Local news won’t be local for much longer.
A series of moves by the Federal Communications Commission threatens to drastically impact how we conceive of “local” news in the future. The FCC recently voted to relax limits on how many television stations one company can own in a single market, and to eliminate a rule prohibiting cross-ownership of a newspaper and broadcast station in the same community. Another change ended a requirement that local TV and radio stations have actual studios in the communities they serve. These changes are likely to result in a new wave of consolidation, with large national corporations buying up local stations in communities where they have no connections.
The new FCC regime seems intent on destroying localism, the bedrock principle in American telecommunications since the Federal Radio Act of 1927. By making broadcast licensees serve their local communities, the rules forced broadcasters to assume responsibilities to their audiences in exchange for an opportunity to mint huge advertising revenue. This trade-off worked well for almost 100 years.

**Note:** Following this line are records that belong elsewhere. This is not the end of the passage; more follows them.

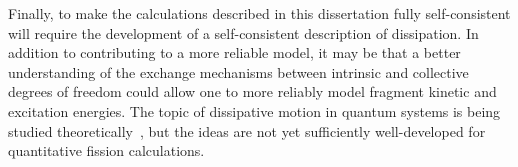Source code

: 
Finally, to make the calculations described in this dissertation fully self-consistent will require the development of a self-consistent description of dissipation. In addition to contributing to a more reliable model, it may be that a better understanding of the exchange mechanisms between intrinsic and collective degrees of freedom could allow one to more reliably model fragment kinetic and excitation energies. The topic of dissipative motion in quantum systems is being studied theoretically~\cite{Koch2008, Lacroix2008, Hupin2010, Sargsyan2010}, but the ideas are not yet sufficiently well-developed for quantitative fission calculations.




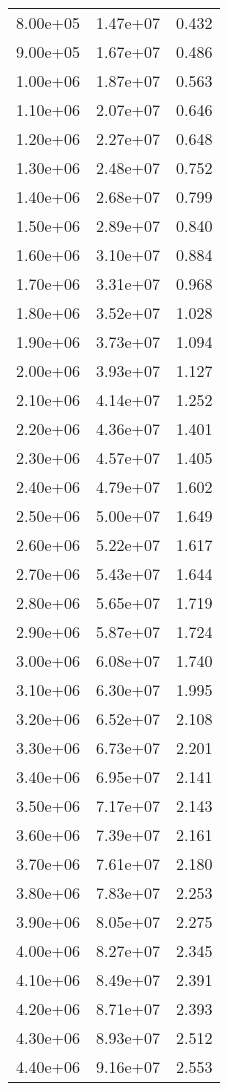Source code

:\begin{table}
\begin{tabular}{lll}
8.00e+05 & 1.47e+07 & 0.432 \\
9.00e+05 & 1.67e+07 & 0.486 \\
1.00e+06 & 1.87e+07 & 0.563 \\
1.10e+06 & 2.07e+07 & 0.646 \\
1.20e+06 & 2.27e+07 & 0.648 \\
1.30e+06 & 2.48e+07 & 0.752 \\
1.40e+06 & 2.68e+07 & 0.799 \\
1.50e+06 & 2.89e+07 & 0.840 \\
1.60e+06 & 3.10e+07 & 0.884 \\
1.70e+06 & 3.31e+07 & 0.968 \\
1.80e+06 & 3.52e+07 & 1.028 \\
1.90e+06 & 3.73e+07 & 1.094 \\
2.00e+06 & 3.93e+07 & 1.127 \\
2.10e+06 & 4.14e+07 & 1.252 \\
2.20e+06 & 4.36e+07 & 1.401 \\
2.30e+06 & 4.57e+07 & 1.405 \\
2.40e+06 & 4.79e+07 & 1.602 \\
2.50e+06 & 5.00e+07 & 1.649 \\
2.60e+06 & 5.22e+07 & 1.617 \\
2.70e+06 & 5.43e+07 & 1.644 \\
2.80e+06 & 5.65e+07 & 1.719 \\
2.90e+06 & 5.87e+07 & 1.724 \\
3.00e+06 & 6.08e+07 & 1.740 \\
3.10e+06 & 6.30e+07 & 1.995 \\
3.20e+06 & 6.52e+07 & 2.108 \\
3.30e+06 & 6.73e+07 & 2.201 \\
3.40e+06 & 6.95e+07 & 2.141 \\
3.50e+06 & 7.17e+07 & 2.143 \\
3.60e+06 & 7.39e+07 & 2.161 \\
3.70e+06 & 7.61e+07 & 2.180 \\
3.80e+06 & 7.83e+07 & 2.253 \\
3.90e+06 & 8.05e+07 & 2.275 \\
4.00e+06 & 8.27e+07 & 2.345 \\
4.10e+06 & 8.49e+07 & 2.391 \\
4.20e+06 & 8.71e+07 & 2.393 \\
4.30e+06 & 8.93e+07 & 2.512 \\
4.40e+06 & 9.16e+07 & 2.553 \\

\end{tabular}
\end{table}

It wasn’t broken, and it didn’t need fixing.
Given the upcoming consolidation of commercial media, it’s imperative to ensure the survival and growth of U.S. public media, where localism is still a central feature.
Resources for the community
The Public Broadcasting Act of 1967—signed into law 50 years ago—states that local public TV and radio stations are “valuable local community resources” that can and should be used “to address national concerns and solve local problems through community programs and outreach programs.” The act made possible a public media system that now includes more than a thousand local stations, each licensed to a nonprofit, community group or educational organization—oftentimes a college or university—with close ties to the communities where they operate.
I saw this first hand when I worked as a public radio reporter and editor in Alaska for nearly a decade. My first job in the state was hosting the Alaska Fisheries Report, a weekly show on commercial fishing that originated at KMXT in Kodiak and aired on more than 20 local stations statewide. People in Alaska take fishing seriously. It’s more than a job—it’s a cherished way of life, from the family-run boats to the processing plants that dot the Alaska coast. Reporting on these individuals and the issues they faced taught me how local public radio creates and sustains community. When I mispronounced the name of a well-known fishing family on the air, I’d hear about it. More often, though, I’d get calls and emails from listeners thanking me for reporting on how they made their livelihood.
When I wasn’t producing the fisheries report, I hosted newscasts where we read the marine weather so fishermen in the waters near Kodiak would know whether a storm was closing in. Our tiny newsroom (one reporter and a news director) also covered municipal government and schools. The station provided live broadcasts of city council, borough assembly and school board meetings. If you want an example of how local broadcasting keeps a community informed, look no further.
Who benefits from de-localizing?
FCC chair Ajit Pai justifies the agency’s recent moves by claiming they will increase competition in a world with more diverse media choices. In fact, these measures mostly benefit large, vertically integrated corporations over independent and local owners.
Sinclair Broadcast Group is likely to be the biggest immediate beneficiary. Already the single largest owner of local TV stations in the country, Sinclair’s $3.9 billion deal to buy Tribune Media would give it the ability to reach more than 70 percent of American living rooms. Sinclair is controversial for the right-wing spin it incorporates into its stations’ newscasts. But a lesser-known fact is that Sinclair consistently slashes programming costs at its stations. This leads to less relevant information and news content. Other potential winners include newspaper chains Gannett and Tronc, which can now buy local broadcast stations and turn them into hollow extensions of their national newspaper brands.
In contrast to these for-profit media ventures, public media is investing in local news. A recent Pew Research Center report noted that from 2008 to 2015, the 125 largest news-oriented public radio stations increased collective spending on program and production costs from $313 million to $399 million.
Public radio, public service
The U.S. public media system is far from perfect. It remains underfunded compared to other countries, and what little funding it does receive from the government is regularly attacked by free-market and socially conservative forces. In addition, despite its success at reaching audiences across the country, public media could do a better job of serving all people.
But by and large, my former colleagues in public media embrace the vision of the system’s founders, such as National Public Radio’s first program director Bill Siemering. In NPR’s original mission statement, Siemering called for public radio to make listeners “more responsive, informed human beings and intelligent responsible citizens of their communities and the world.” Likewise, Jack Mitchell, the first producer of NPR’s “All Things Considered,” once wrote: “Public radio’s business is not information, media, or even radio. Its business is public service.”
These values still infuse public media today. But with local programming disappearing in commercial broadcasting, public media is more essential than ever.
Casey Kelly, a former public radio reporter in Alaska, is currently a Media Studies graduate student at University of Maine.